● **About this task**: Tally the lines below containing "magick" and report only the total.

Stored data:
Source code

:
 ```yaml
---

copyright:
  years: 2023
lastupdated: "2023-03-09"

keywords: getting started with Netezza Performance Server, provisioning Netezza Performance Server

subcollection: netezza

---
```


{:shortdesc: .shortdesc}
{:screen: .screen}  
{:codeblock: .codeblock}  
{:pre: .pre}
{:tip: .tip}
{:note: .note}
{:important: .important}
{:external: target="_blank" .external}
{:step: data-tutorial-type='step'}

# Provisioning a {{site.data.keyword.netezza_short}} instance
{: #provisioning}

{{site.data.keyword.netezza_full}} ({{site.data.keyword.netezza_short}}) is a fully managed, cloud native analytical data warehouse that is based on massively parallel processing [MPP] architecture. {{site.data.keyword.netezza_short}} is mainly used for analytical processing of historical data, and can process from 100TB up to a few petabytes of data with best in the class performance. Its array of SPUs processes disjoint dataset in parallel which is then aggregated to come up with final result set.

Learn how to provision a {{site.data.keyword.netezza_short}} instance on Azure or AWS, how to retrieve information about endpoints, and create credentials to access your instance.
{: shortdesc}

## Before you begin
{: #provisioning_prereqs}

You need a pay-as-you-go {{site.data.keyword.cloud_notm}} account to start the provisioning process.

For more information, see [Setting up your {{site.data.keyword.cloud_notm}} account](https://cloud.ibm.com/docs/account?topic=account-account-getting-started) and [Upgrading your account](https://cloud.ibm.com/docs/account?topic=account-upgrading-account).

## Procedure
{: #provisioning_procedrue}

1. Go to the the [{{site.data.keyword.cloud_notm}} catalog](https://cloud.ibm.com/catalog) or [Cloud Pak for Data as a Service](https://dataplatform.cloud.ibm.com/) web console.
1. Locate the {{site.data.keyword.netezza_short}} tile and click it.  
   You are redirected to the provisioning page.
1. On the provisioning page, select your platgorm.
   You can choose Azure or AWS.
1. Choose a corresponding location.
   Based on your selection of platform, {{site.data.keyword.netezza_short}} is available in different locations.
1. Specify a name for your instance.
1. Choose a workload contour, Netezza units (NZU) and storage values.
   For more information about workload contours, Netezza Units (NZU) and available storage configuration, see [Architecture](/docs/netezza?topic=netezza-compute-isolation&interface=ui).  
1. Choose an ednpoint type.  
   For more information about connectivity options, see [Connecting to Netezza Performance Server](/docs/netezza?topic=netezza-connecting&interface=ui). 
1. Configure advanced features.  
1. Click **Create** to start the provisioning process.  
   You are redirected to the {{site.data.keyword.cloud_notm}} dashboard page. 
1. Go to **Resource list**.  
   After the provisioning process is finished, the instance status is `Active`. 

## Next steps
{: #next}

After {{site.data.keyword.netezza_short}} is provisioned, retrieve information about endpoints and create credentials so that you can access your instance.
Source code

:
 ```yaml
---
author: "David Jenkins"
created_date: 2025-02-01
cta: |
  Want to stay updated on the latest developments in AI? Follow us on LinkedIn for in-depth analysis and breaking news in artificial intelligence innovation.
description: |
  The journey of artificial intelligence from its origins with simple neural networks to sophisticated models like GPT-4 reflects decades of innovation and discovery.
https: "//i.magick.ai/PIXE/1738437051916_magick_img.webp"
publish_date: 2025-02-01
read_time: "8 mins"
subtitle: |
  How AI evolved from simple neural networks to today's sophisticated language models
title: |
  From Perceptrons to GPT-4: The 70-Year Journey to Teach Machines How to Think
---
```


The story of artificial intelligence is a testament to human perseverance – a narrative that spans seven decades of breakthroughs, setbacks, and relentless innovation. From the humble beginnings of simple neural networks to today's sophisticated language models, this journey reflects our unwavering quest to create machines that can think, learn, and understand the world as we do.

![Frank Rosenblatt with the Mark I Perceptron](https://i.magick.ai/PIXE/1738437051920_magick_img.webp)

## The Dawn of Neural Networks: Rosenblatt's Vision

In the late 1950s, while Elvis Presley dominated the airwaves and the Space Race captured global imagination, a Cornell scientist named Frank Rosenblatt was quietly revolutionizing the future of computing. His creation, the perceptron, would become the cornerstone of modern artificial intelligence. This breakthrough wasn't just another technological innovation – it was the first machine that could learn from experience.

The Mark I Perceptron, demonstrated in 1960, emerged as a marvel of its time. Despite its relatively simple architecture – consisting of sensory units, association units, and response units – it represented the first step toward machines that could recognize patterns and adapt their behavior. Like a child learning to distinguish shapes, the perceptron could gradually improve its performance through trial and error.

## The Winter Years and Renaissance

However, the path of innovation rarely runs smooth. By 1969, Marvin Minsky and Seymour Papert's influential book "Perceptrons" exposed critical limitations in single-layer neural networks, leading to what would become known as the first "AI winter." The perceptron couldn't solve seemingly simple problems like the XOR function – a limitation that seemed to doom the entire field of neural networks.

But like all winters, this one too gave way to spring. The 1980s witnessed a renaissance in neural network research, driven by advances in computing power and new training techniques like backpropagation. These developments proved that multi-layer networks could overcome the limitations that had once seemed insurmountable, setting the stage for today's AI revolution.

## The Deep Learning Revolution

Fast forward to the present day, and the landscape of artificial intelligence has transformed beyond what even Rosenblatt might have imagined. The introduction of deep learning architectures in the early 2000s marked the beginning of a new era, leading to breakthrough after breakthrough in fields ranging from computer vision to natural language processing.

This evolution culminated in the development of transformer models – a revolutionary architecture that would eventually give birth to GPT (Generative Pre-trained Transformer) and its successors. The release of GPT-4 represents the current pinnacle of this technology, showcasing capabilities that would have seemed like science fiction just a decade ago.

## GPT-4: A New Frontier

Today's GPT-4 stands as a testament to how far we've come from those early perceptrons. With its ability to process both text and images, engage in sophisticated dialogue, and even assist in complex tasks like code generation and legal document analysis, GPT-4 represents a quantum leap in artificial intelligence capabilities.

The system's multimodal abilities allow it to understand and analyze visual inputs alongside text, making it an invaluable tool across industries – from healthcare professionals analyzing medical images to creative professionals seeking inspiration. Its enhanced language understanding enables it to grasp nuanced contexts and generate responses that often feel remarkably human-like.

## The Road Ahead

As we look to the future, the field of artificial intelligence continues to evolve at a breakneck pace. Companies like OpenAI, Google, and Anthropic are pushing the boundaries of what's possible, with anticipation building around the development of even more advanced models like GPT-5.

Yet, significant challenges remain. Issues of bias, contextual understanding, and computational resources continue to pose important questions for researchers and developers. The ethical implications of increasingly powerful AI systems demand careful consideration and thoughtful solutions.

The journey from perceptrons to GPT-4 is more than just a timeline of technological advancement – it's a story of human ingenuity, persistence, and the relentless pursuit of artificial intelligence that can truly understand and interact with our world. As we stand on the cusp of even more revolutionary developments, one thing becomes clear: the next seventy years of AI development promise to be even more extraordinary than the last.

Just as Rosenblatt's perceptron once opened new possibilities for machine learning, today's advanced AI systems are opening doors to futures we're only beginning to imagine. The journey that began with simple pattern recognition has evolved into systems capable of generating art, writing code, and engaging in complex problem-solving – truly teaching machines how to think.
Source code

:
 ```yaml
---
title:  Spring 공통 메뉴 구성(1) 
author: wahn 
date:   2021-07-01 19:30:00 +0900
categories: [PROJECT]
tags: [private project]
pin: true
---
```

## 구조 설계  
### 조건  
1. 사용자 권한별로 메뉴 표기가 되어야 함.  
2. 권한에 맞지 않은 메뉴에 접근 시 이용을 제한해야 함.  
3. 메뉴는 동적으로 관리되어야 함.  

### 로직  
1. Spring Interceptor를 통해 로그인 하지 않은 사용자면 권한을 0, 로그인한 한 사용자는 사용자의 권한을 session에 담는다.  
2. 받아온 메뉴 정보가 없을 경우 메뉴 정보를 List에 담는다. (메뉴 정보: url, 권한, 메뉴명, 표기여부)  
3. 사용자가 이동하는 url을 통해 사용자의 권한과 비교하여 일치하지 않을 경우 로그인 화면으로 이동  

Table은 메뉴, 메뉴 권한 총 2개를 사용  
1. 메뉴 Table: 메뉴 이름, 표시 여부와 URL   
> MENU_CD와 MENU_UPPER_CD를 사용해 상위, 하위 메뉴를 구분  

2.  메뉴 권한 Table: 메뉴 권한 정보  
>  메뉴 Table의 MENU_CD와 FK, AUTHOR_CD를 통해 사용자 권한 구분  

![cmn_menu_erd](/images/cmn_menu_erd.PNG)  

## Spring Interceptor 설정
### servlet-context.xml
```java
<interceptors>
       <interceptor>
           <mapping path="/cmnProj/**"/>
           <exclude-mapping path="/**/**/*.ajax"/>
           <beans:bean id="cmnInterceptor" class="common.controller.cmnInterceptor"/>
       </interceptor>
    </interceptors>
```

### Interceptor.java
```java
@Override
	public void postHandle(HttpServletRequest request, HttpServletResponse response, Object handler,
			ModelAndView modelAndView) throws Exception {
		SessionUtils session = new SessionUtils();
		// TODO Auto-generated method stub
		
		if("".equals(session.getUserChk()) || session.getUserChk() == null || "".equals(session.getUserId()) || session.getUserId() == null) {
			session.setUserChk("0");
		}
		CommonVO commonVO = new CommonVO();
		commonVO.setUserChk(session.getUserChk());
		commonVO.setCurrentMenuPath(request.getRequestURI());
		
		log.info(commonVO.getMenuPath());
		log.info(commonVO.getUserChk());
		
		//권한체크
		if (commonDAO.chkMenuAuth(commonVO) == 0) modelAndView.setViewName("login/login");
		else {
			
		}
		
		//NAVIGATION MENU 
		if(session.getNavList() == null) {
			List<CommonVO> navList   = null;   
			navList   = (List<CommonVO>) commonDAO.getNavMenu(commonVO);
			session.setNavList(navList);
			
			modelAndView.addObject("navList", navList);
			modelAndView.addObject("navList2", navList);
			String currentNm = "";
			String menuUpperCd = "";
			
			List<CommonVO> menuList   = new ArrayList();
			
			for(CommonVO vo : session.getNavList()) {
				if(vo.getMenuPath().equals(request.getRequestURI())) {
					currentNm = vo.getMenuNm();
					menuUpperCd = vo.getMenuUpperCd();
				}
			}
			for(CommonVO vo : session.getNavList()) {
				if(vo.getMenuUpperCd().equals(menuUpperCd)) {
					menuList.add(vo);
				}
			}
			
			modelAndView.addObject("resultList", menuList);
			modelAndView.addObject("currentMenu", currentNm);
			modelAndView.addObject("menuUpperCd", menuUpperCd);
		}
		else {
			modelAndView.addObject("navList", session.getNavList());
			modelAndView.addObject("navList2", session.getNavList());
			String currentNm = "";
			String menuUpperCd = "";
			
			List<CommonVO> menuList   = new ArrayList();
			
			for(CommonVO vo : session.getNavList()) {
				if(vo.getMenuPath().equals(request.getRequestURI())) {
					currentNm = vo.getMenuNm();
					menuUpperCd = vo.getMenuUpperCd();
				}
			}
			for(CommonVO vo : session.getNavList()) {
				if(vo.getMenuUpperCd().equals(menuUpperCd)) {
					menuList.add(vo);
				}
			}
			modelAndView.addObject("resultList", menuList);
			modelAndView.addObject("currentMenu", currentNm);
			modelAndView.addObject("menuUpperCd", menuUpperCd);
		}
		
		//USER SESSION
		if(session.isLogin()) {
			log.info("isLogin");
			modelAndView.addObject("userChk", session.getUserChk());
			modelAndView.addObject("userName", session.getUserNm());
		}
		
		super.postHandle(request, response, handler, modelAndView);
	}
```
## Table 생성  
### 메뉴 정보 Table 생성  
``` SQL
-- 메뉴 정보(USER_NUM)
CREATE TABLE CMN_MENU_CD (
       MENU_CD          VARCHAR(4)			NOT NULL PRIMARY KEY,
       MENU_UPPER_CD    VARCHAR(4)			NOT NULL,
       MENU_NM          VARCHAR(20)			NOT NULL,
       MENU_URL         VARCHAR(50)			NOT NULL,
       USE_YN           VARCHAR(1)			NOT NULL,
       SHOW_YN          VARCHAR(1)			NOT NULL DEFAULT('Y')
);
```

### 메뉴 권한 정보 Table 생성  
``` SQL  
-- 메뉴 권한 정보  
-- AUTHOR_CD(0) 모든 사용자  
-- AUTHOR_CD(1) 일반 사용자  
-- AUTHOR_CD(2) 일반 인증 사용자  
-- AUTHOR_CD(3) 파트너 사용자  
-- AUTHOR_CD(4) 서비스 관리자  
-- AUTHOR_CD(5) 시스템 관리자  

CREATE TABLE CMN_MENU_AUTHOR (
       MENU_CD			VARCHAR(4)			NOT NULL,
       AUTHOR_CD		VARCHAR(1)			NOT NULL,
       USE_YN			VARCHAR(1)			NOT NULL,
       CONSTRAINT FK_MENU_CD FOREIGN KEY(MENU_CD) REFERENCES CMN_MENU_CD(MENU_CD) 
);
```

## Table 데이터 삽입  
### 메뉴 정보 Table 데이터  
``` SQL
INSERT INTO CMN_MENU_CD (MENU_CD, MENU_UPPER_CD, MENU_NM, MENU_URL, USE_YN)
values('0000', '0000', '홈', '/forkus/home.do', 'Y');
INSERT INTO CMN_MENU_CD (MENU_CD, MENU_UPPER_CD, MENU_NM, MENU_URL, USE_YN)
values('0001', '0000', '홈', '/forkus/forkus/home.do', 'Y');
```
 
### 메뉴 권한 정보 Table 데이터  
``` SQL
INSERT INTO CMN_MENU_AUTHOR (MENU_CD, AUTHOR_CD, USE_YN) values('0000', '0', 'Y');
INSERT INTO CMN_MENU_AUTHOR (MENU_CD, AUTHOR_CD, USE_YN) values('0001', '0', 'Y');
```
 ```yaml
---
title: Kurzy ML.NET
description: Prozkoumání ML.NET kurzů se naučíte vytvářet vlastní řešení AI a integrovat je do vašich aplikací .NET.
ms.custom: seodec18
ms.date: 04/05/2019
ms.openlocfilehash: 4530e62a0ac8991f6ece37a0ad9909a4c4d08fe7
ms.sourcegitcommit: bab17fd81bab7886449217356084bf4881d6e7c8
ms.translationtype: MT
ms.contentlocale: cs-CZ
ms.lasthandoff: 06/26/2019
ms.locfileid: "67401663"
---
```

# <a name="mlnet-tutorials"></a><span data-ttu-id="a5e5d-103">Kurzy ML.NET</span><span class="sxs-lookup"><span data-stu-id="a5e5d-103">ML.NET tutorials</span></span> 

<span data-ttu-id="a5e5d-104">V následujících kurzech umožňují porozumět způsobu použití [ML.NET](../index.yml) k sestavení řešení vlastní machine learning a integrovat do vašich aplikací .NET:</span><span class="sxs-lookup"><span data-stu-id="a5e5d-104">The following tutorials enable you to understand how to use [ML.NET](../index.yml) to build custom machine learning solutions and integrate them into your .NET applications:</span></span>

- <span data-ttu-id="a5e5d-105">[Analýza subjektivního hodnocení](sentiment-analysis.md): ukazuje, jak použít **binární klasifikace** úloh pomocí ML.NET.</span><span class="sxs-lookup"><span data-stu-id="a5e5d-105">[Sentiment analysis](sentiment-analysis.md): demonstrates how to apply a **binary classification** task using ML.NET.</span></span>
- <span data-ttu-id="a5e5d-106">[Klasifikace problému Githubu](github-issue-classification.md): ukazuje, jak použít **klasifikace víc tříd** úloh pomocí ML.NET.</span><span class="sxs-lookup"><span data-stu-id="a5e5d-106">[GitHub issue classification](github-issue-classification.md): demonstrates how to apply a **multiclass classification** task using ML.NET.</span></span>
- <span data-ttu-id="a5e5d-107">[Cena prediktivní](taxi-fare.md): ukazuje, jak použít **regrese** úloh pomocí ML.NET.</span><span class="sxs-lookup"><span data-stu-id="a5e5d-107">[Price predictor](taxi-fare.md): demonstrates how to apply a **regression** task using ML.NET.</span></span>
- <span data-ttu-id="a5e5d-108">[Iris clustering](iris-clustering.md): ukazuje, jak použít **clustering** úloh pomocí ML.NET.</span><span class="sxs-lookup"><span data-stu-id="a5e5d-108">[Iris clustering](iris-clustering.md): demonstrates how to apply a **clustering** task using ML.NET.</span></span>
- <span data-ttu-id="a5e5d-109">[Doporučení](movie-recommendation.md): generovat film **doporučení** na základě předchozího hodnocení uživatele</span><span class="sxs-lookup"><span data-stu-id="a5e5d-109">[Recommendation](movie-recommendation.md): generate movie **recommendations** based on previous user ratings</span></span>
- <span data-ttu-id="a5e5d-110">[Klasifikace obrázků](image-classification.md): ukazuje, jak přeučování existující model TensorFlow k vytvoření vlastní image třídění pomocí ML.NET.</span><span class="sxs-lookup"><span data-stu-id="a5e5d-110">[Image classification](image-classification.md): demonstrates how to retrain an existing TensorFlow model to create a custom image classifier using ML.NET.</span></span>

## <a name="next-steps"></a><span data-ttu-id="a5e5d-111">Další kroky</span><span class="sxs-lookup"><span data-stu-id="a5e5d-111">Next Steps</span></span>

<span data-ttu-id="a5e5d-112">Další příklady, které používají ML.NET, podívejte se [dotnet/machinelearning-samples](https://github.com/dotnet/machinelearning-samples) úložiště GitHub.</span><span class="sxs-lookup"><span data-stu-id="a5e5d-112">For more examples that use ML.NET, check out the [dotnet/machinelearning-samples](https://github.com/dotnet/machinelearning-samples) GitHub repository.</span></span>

● **Completed exercise**: 2